[THE DATA]:
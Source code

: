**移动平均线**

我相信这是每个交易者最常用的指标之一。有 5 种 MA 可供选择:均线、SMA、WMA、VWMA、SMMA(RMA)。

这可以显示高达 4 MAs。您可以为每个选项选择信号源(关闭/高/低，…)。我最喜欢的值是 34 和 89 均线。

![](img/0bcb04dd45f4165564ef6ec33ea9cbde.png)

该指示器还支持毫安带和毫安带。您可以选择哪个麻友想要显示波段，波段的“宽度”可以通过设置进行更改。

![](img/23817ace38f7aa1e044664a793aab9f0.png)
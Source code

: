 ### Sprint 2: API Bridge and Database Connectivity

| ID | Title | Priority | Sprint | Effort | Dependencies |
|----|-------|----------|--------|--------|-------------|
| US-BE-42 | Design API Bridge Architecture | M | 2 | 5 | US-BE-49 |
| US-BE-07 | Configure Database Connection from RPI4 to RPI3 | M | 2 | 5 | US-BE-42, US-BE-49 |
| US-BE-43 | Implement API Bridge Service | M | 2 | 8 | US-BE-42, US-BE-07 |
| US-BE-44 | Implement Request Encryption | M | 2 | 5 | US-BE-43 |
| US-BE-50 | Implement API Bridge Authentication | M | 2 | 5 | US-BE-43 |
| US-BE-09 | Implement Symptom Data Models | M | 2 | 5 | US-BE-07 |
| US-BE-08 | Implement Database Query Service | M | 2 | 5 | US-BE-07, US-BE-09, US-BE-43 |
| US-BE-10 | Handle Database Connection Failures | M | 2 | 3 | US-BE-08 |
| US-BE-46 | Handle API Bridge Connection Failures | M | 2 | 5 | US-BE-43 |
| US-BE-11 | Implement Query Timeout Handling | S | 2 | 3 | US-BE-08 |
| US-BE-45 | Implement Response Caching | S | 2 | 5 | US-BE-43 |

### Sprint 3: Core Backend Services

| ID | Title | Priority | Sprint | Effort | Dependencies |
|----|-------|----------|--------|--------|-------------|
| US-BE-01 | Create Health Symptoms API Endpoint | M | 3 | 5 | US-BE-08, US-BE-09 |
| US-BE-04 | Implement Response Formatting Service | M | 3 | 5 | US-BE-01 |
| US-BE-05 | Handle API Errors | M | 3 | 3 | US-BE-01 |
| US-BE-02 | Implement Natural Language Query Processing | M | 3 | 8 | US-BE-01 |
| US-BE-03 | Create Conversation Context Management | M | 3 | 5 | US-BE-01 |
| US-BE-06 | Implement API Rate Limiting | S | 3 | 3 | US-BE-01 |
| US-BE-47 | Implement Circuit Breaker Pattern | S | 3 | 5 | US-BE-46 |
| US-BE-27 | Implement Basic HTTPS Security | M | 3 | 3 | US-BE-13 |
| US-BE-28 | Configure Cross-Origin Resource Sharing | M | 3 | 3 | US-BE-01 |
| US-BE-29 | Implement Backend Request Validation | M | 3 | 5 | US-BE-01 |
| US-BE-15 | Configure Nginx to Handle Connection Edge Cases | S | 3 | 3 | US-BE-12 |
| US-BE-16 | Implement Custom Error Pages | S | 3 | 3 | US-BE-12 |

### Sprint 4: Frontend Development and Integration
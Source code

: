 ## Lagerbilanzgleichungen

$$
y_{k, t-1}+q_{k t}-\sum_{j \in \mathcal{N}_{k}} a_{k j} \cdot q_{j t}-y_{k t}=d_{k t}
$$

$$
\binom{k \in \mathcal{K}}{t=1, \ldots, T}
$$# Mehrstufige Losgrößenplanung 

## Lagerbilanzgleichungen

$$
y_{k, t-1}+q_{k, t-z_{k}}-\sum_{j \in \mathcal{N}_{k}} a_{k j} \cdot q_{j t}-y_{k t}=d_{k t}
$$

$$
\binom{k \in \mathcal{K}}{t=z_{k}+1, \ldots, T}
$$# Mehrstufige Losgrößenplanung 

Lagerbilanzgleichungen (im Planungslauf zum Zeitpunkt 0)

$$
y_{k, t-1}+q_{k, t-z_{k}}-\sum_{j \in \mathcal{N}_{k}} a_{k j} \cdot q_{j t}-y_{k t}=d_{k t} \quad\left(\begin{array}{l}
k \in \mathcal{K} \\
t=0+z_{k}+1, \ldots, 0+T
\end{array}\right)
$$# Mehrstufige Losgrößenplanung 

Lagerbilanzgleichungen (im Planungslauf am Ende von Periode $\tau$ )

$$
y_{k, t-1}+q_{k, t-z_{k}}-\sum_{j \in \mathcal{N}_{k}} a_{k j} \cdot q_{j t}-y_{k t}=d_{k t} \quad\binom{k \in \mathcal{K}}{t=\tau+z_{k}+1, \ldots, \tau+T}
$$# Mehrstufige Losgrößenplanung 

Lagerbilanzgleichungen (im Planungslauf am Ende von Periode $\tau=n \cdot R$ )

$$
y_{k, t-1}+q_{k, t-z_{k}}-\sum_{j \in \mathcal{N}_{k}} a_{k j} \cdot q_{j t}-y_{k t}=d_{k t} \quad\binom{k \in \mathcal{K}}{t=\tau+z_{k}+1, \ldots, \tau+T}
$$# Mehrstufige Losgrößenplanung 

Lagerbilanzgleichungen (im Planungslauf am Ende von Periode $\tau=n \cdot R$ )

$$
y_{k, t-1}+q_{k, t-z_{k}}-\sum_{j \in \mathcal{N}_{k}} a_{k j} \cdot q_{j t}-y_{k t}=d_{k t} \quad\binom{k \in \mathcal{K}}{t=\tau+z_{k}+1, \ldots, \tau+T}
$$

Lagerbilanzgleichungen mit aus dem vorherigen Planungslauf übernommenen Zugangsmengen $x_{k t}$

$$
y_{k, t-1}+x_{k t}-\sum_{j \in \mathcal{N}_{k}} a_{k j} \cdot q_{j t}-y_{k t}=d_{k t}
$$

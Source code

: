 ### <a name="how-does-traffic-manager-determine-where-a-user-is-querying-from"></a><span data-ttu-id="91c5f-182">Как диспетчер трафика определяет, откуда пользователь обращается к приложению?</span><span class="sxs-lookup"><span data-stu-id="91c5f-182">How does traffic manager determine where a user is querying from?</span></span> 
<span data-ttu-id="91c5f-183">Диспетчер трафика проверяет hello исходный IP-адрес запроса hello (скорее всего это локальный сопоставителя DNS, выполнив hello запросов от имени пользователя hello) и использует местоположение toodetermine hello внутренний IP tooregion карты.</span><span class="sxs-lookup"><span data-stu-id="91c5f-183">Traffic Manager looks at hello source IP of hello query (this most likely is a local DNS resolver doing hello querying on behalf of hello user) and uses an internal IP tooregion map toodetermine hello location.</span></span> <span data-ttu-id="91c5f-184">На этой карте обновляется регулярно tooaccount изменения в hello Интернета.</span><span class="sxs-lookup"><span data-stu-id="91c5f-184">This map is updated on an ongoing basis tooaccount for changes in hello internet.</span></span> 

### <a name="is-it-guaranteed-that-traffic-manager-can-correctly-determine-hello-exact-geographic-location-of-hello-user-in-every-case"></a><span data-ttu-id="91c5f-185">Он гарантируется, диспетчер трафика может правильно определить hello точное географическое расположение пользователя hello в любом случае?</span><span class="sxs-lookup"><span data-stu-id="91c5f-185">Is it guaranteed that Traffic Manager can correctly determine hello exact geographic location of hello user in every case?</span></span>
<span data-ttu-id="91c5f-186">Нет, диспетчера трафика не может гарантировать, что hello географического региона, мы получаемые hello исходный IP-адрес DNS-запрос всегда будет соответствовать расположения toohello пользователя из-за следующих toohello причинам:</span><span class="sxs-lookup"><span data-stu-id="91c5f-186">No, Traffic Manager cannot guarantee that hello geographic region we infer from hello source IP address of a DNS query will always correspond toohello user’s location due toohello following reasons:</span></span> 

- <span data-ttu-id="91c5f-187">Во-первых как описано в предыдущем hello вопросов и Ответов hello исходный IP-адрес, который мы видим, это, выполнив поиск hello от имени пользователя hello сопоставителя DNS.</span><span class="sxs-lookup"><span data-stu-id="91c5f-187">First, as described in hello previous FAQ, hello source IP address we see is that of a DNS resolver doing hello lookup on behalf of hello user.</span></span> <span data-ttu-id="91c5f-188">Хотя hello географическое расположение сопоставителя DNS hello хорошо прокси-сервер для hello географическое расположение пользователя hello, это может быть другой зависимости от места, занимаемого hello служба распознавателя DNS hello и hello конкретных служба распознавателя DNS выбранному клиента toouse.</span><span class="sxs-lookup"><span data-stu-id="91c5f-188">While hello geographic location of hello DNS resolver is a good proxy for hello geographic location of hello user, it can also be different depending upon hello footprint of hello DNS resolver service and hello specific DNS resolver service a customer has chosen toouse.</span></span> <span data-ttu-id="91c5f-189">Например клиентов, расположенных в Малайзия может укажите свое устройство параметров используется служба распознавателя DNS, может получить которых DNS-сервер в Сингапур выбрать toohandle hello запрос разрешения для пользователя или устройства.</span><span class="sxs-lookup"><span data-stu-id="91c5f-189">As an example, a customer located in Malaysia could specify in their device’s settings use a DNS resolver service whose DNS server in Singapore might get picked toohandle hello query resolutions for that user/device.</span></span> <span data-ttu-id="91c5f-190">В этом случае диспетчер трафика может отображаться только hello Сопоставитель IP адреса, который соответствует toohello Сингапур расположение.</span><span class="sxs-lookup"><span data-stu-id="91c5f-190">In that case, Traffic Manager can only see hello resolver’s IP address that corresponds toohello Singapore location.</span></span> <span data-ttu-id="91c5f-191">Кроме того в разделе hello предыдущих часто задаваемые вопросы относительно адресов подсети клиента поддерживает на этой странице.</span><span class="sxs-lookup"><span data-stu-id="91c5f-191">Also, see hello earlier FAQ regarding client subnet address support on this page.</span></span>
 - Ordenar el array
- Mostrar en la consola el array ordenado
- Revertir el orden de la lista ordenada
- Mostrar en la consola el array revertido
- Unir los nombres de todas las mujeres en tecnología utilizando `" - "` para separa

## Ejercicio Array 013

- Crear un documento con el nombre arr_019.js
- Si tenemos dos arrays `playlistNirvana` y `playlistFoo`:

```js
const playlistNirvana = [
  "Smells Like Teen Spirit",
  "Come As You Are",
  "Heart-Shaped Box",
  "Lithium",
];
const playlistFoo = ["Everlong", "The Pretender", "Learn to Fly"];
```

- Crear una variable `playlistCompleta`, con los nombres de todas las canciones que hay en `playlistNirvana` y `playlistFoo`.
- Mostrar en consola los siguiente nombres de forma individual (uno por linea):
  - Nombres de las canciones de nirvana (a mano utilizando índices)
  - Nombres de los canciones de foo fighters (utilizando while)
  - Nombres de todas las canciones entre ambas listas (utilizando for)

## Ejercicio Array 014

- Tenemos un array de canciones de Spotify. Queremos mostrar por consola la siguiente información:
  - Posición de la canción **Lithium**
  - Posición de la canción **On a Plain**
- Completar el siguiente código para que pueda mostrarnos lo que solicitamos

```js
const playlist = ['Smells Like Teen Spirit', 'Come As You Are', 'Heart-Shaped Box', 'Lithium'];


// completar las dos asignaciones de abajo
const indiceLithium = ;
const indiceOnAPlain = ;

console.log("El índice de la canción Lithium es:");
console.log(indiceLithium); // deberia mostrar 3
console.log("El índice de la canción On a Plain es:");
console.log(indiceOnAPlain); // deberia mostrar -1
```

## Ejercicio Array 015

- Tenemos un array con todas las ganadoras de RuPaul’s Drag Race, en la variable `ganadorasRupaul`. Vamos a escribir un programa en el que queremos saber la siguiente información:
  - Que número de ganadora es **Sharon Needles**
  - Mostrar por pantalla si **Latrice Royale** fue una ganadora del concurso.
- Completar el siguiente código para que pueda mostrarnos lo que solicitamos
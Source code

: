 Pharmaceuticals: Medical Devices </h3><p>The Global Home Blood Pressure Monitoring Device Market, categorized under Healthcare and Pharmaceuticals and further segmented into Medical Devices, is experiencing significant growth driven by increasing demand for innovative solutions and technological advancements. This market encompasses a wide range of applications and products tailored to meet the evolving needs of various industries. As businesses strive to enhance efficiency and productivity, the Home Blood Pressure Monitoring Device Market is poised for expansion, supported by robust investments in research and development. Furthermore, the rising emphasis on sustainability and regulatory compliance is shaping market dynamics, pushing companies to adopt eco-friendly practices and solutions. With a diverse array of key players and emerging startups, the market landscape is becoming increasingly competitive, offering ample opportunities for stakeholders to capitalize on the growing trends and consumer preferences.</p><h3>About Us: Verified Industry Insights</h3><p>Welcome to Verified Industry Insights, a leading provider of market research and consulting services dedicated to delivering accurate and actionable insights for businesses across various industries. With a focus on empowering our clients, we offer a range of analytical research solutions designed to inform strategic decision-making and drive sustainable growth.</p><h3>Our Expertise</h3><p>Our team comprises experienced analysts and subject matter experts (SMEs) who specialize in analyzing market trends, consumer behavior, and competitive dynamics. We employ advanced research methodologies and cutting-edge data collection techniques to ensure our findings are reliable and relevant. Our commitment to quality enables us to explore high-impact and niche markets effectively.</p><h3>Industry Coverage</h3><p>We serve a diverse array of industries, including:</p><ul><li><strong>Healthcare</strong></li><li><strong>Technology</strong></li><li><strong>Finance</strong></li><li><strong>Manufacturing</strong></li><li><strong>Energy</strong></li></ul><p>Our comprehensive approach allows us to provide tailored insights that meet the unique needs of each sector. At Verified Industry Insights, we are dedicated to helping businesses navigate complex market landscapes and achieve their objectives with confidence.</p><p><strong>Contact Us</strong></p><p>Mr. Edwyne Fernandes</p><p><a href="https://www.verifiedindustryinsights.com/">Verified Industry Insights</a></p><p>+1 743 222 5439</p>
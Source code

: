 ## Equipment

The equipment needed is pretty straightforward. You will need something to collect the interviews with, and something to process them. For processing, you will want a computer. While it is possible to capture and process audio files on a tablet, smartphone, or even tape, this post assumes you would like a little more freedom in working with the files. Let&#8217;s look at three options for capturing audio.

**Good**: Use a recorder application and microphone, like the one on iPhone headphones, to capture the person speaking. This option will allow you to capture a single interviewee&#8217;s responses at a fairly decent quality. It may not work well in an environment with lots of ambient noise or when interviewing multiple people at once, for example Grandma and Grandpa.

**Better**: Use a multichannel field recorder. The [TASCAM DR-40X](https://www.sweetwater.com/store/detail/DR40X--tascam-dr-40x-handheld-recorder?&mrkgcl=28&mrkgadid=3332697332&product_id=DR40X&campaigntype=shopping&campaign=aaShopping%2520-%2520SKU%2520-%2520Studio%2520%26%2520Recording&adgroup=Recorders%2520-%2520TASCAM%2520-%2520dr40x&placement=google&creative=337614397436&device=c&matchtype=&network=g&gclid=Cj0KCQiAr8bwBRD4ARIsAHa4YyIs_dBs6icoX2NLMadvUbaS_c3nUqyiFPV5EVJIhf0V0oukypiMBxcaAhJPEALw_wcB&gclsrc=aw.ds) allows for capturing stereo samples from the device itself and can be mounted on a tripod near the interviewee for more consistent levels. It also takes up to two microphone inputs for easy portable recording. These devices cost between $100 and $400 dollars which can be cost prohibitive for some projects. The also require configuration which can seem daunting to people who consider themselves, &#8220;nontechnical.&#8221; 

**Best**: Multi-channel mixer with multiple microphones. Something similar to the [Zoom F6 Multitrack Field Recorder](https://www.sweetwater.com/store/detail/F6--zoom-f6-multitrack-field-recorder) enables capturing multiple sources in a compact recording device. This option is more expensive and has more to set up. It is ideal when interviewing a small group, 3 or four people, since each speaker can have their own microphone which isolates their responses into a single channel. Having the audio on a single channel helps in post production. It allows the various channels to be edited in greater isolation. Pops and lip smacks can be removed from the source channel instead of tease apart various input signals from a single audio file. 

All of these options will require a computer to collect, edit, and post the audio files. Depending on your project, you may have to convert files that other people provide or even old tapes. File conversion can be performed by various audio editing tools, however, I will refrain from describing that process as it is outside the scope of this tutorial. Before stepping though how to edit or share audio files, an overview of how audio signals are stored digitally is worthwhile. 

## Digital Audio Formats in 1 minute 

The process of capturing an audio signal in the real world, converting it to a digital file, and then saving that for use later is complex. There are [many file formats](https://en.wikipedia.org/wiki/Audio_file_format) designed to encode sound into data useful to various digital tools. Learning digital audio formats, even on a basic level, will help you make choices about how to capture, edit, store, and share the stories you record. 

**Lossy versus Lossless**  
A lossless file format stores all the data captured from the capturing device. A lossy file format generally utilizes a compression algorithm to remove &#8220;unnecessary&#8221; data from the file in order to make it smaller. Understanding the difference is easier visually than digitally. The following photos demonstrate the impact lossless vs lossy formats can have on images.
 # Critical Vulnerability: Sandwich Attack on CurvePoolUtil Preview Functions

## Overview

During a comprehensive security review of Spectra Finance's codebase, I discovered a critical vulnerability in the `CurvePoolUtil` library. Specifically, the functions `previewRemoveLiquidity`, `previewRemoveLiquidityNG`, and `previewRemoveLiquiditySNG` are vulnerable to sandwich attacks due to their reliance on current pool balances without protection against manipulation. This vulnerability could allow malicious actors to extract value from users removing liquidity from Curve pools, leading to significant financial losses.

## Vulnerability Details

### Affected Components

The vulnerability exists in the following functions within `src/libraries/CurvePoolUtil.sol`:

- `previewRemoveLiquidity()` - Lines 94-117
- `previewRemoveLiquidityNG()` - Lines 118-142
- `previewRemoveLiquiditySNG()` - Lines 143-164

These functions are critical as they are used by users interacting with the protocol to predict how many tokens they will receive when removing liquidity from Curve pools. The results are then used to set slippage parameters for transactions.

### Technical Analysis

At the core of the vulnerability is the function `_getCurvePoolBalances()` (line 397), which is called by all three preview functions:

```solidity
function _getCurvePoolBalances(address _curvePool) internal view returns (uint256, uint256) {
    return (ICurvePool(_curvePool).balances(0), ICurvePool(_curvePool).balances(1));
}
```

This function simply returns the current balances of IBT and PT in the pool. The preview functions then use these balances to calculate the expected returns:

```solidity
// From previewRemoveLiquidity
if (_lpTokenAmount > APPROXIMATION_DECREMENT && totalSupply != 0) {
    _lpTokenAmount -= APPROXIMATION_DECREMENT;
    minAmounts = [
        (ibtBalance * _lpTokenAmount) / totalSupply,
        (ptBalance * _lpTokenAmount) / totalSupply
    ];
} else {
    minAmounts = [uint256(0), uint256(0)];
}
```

[GOAL OF THE EXERCISE]: The first line of the entries above marks where to begin; repeat each line exactly through the one that contains "US-BE-42, US-BE-07 |", and include that line.

[RESPONSE TO THE EXERCISE]:
Source code

:**移动平均线**

我相信这是每个交易者最常用的指标之一。有 5 种 MA 可供选择:均线、SMA、WMA、VWMA、SMMA(RMA)。

这可以显示高达 4 MAs。您可以为每个选项选择信号源(关闭/高/低，…)。我最喜欢的值是 34 和 89 均线。

![](img/0bcb04dd45f4165564ef6ec33ea9cbde.png)

该指示器还支持毫安带和毫安带。您可以选择哪个麻友想要显示波段，波段的“宽度”可以通过设置进行更改。

![](img/23817ace38f7aa1e044664a793aab9f0.png)
Source code

: ### Sprint 2: API Bridge and Database Connectivity

| ID | Title | Priority | Sprint | Effort | Dependencies |
|----|-------|----------|--------|--------|-------------|
| US-BE-42 | Design API Bridge Architecture | M | 2 | 5 | US-BE-49 |
| US-BE-07 | Configure Database Connection from RPI4 to RPI3 | M | 2 | 5 | US-BE-42, US-BE-49 |
| US-BE-43 | Implement API Bridge Service | M | 2 | 8 | US-BE-42, US-BE-07 |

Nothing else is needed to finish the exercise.